[Records contained in a dataset]
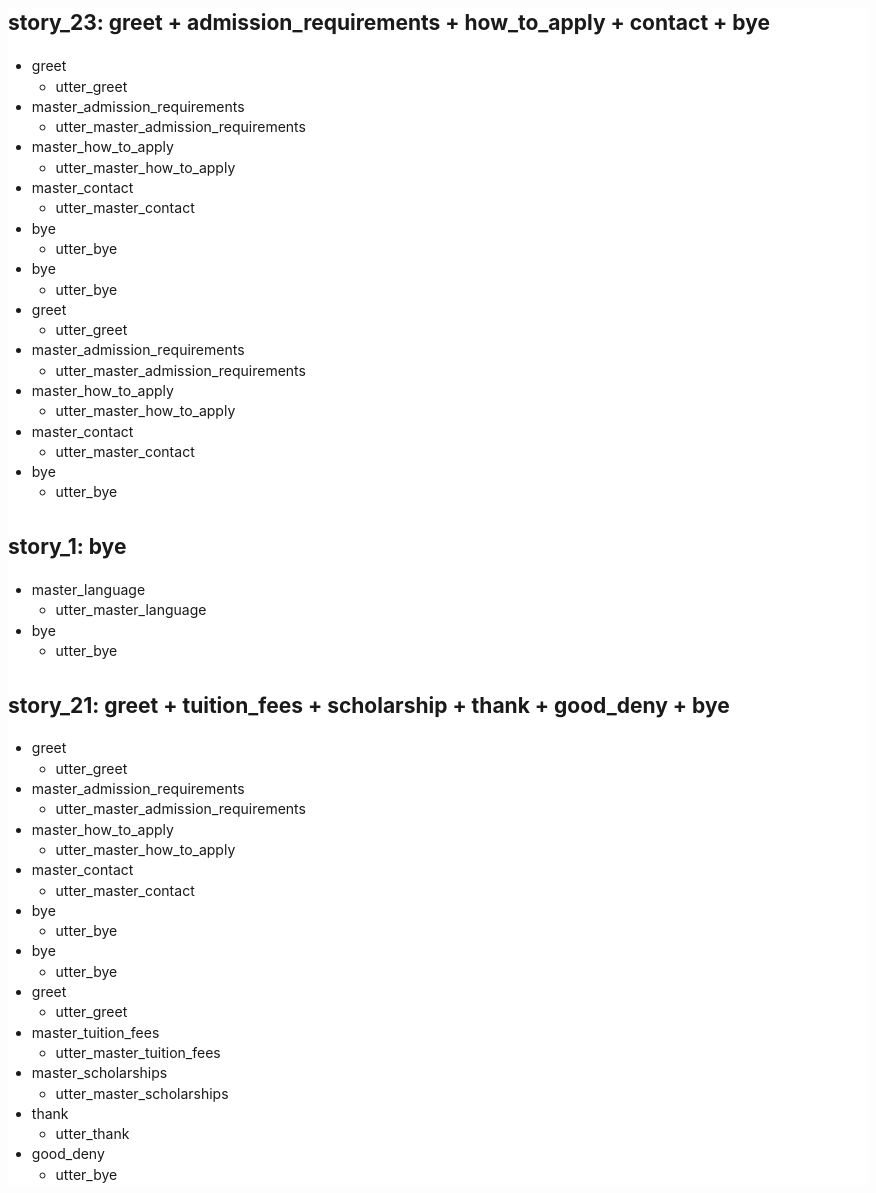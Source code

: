 ## story_23: greet + admission_requirements + how_to_apply + contact + bye
* greet
    - utter_greet
* master_admission_requirements
    - utter_master_admission_requirements
* master_how_to_apply
    - utter_master_how_to_apply
* master_contact
    - utter_master_contact
* bye
    - utter_bye
* bye
    - utter_bye
* greet
    - utter_greet
* master_admission_requirements
    - utter_master_admission_requirements
* master_how_to_apply
    - utter_master_how_to_apply
* master_contact
    - utter_master_contact
* bye
    - utter_bye

## story_1: bye
* master_language
    - utter_master_language
* bye
    - utter_bye

## story_21: greet + tuition_fees + scholarship + thank + good_deny + bye
* greet
    - utter_greet
* master_admission_requirements
    - utter_master_admission_requirements
* master_how_to_apply
    - utter_master_how_to_apply
* master_contact
    - utter_master_contact
* bye
    - utter_bye
* bye
    - utter_bye
* greet
    - utter_greet
* master_tuition_fees
    - utter_master_tuition_fees
* master_scholarships
    - utter_master_scholarships
* thank
    - utter_thank
* good_deny
    - utter_bye
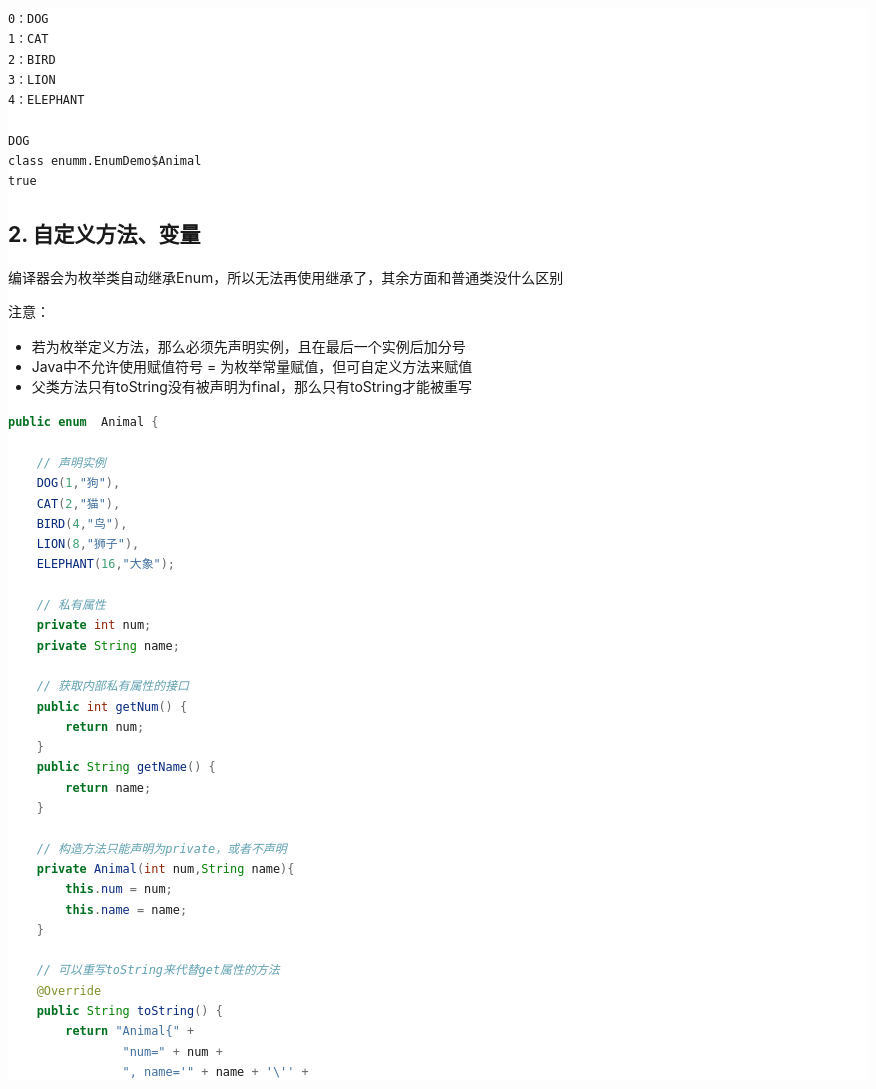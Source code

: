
 ```
0：DOG
1：CAT
2：BIRD
3：LION
4：ELEPHANT

DOG
class enumm.EnumDemo$Animal
true
```













## 2. 自定义方法、变量

编译器会为枚举类自动继承Enum，所以无法再使用继承了，其余方面和普通类没什么区别



注意：

* 若为枚举定义方法，那么必须先声明实例，且在最后一个实例后加分号
* Java中不允许使用赋值符号 = 为枚举常量赋值，但可自定义方法来赋值
* 父类方法只有toString没有被声明为final，那么只有toString才能被重写



```java
public enum  Animal {

    // 声明实例
    DOG(1,"狗"),
    CAT(2,"猫"),
    BIRD(4,"鸟"),
    LION(8,"狮子"),
    ELEPHANT(16,"大象");

    // 私有属性
    private int num;
    private String name;
    
    // 获取内部私有属性的接口
    public int getNum() {
        return num;
    }
    public String getName() {
        return name;
    }
    
    // 构造方法只能声明为private，或者不声明
    private Animal(int num,String name){
        this.num = num;
        this.name = name;
    }

    // 可以重写toString来代替get属性的方法
    @Override
    public String toString() {
        return "Animal{" +
                "num=" + num +
                ", name='" + name + '\'' +
```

Task instructions:
No picture should be included when the data are set down again exactly.

Solution below:
Source code

: ## story_23: greet + admission_requirements + how_to_apply + contact + bye
* greet
    - utter_greet
* master_admission_requirements
    - utter_master_admission_requirements
* master_how_to_apply
    - utter_master_how_to_apply
* master_contact
    - utter_master_contact
* bye
    - utter_bye
* bye
    - utter_bye
* greet
    - utter_greet
* master_admission_requirements
    - utter_master_admission_requirements
* master_how_to_apply
    - utter_master_how_to_apply
* master_contact
    - utter_master_contact
* bye
    - utter_bye

## story_1: bye
* master_language
    - utter_master_language
* bye
    - utter_bye

## story_21: greet + tuition_fees + scholarship + thank + good_deny + bye
* greet
    - utter_greet
* master_admission_requirements
    - utter_master_admission_requirements
* master_how_to_apply
    - utter_master_how_to_apply
* master_contact
    - utter_master_contact
* bye
    - utter_bye
* bye
    - utter_bye
* greet
    - utter_greet
* master_tuition_fees
    - utter_master_tuition_fees
* master_scholarships
    - utter_master_scholarships
* thank
    - utter_thank
* good_deny
    - utter_bye
Source code

:
 ```
0：DOG
1：CAT
2：BIRD
3：LION
4：ELEPHANT

DOG
class enumm.EnumDemo$Animal
true
```













## 2. 自定义方法、变量

编译器会为枚举类自动继承Enum，所以无法再使用继承了，其余方面和普通类没什么区别



注意：

* 若为枚举定义方法，那么必须先声明实例，且在最后一个实例后加分号
* Java中不允许使用赋值符号 = 为枚举常量赋值，但可自定义方法来赋值
* 父类方法只有toString没有被声明为final，那么只有toString才能被重写



```java
public enum  Animal {

    // 声明实例
    DOG(1,"狗"),
    CAT(2,"猫"),
    BIRD(4,"鸟"),
    LION(8,"狮子"),
    ELEPHANT(16,"大象");

    // 私有属性
    private int num;
    private String name;
    
    // 获取内部私有属性的接口
    public int getNum() {
        return num;
    }
    public String getName() {
        return name;
    }
    
    // 构造方法只能声明为private，或者不声明
    private Animal(int num,String name){
        this.num = num;
        this.name = name;
    }

    // 可以重写toString来代替get属性的方法
    @Override
    public String toString() {
        return "Animal{" +
                "num=" + num +
                ", name='" + name + '\'' +
```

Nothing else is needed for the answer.